New products that will be appearing in the autumn of 2017 in the lead up to the launch of the museum in Cambridge include the Pevensey Whale fisherman’s tin mug and a ruler outlining the length of the whale and including the childrens’ skipping rhyme sung in 1865 about the whale in playgrounds across Sussex.

The Pevensey Timeline Association says that by bringing the story of the Pevensey Whale back to the place where the story began that they are not just helping to put Pevensey Bay on the national history map, but also encouraging local business to see the potential value of what is clearly an extraordinary story to tell and sell locally.

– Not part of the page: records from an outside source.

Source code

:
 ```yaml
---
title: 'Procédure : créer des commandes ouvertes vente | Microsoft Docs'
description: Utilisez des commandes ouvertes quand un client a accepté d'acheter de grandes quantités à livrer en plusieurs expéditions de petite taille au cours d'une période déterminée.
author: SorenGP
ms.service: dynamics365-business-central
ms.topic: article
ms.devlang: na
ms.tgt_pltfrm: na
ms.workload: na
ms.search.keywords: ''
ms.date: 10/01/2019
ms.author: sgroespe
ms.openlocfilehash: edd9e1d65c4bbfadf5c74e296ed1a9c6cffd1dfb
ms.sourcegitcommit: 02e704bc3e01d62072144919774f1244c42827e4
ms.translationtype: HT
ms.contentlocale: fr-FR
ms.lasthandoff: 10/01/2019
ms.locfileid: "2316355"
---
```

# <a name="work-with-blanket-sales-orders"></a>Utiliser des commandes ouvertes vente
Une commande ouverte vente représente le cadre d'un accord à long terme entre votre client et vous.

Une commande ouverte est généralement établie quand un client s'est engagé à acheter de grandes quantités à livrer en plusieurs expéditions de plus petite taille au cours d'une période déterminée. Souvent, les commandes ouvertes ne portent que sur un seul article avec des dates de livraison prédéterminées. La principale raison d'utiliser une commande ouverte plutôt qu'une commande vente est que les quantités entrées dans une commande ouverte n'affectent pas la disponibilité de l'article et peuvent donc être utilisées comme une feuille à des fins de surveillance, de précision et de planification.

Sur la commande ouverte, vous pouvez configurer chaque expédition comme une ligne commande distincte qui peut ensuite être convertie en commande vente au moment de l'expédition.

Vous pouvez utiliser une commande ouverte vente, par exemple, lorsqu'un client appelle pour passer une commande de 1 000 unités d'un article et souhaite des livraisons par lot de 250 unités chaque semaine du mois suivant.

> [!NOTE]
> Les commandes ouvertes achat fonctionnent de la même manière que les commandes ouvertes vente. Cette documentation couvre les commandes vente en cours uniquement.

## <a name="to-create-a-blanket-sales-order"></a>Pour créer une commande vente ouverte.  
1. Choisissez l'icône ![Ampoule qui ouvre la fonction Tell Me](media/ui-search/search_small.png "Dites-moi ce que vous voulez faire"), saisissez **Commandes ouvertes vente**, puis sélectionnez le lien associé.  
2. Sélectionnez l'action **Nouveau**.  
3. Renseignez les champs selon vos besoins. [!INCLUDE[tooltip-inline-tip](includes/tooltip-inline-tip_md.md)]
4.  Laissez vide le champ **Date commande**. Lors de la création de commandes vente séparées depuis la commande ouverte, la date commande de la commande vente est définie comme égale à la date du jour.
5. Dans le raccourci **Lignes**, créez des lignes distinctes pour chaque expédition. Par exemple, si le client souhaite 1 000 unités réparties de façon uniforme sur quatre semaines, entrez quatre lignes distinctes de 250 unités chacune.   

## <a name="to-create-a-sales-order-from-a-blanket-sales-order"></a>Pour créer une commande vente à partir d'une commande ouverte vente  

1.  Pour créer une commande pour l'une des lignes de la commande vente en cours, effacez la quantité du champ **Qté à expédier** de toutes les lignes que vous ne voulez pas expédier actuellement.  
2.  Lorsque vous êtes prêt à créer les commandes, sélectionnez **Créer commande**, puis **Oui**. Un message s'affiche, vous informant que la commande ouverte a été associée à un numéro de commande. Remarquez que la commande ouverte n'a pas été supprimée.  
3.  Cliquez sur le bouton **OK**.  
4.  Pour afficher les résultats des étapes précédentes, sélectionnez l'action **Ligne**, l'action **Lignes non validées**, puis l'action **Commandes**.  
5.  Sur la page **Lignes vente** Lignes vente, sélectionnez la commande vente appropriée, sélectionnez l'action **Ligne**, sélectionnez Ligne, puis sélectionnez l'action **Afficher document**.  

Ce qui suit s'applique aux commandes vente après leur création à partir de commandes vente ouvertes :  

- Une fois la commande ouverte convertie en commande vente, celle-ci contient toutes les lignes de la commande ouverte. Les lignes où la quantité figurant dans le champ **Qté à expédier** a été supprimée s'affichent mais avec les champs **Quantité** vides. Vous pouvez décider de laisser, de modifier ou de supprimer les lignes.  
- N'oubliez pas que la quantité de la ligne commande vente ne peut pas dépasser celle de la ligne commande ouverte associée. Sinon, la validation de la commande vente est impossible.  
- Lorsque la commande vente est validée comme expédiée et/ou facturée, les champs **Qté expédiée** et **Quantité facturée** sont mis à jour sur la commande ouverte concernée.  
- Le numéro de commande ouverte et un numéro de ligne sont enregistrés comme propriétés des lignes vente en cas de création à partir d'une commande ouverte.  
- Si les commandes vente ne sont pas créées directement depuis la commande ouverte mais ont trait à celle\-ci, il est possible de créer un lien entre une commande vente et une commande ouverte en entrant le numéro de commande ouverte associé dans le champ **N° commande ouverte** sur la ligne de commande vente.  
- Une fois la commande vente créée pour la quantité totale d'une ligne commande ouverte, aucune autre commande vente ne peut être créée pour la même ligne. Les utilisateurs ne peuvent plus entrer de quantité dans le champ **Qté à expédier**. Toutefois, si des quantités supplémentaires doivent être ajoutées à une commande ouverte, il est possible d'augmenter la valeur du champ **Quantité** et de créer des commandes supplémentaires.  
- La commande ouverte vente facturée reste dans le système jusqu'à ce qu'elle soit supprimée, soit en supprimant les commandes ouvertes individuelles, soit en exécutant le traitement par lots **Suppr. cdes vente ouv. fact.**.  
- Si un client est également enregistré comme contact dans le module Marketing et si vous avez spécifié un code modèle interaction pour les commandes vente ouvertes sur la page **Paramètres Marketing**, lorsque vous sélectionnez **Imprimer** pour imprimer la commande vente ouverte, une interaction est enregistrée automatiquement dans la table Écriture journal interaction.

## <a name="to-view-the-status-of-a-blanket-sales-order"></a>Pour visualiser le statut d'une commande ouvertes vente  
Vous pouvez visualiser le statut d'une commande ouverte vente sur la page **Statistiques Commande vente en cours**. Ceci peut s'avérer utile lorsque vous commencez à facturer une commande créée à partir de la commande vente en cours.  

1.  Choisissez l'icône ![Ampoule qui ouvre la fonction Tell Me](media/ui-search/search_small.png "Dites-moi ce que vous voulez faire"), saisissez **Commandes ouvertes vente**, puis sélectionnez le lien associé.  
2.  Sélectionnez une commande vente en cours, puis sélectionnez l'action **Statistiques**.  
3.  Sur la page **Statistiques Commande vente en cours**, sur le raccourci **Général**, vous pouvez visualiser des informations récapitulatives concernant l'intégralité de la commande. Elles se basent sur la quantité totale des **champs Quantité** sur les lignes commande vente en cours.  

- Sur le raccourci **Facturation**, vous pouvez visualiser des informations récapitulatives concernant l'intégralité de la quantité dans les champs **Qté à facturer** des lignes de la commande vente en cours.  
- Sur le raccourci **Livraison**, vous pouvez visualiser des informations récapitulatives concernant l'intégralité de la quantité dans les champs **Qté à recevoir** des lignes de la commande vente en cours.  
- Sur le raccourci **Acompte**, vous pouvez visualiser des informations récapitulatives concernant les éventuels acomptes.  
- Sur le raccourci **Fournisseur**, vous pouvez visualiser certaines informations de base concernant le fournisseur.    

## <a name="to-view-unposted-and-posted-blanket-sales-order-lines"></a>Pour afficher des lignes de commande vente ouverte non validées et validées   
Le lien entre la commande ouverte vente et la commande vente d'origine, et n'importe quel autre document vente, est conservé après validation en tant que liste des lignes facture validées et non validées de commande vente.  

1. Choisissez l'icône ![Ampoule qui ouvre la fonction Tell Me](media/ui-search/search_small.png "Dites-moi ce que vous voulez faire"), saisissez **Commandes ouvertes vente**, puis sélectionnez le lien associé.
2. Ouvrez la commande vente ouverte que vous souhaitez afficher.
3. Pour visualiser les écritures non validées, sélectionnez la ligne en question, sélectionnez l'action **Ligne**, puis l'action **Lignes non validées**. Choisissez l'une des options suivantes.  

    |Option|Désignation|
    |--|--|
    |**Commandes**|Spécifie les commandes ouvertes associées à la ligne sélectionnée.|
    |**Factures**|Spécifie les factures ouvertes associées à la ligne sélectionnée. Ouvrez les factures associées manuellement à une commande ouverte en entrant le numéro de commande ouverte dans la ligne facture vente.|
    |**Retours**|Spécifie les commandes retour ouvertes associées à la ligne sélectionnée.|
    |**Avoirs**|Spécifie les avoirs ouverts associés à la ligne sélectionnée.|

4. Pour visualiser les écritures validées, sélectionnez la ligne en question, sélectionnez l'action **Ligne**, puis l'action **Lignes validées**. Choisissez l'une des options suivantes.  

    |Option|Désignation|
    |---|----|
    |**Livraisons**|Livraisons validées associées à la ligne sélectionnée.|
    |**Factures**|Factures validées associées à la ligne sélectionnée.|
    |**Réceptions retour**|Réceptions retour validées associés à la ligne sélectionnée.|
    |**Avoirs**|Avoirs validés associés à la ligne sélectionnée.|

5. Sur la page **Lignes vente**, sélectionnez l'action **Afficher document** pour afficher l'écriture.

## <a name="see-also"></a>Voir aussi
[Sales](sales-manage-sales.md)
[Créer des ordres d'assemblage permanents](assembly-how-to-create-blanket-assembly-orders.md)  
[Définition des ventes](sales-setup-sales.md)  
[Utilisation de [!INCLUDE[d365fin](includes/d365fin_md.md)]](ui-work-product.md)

Talking to Bay LIfe a volunteer working with the association said, “It would not surprise me if we see a shop, cafe or some other outlet in the Bay that is named after the Pevensey Whale. it is the kind of profile you see in other small coastal locations to promote specific pieces of history and legend, and it works because visitors love it .

“Perhaps we will be seeing some savvy local entrepreneur picking the story and seeing an opportunity to promote their business somewhere close to the beach where the story began.”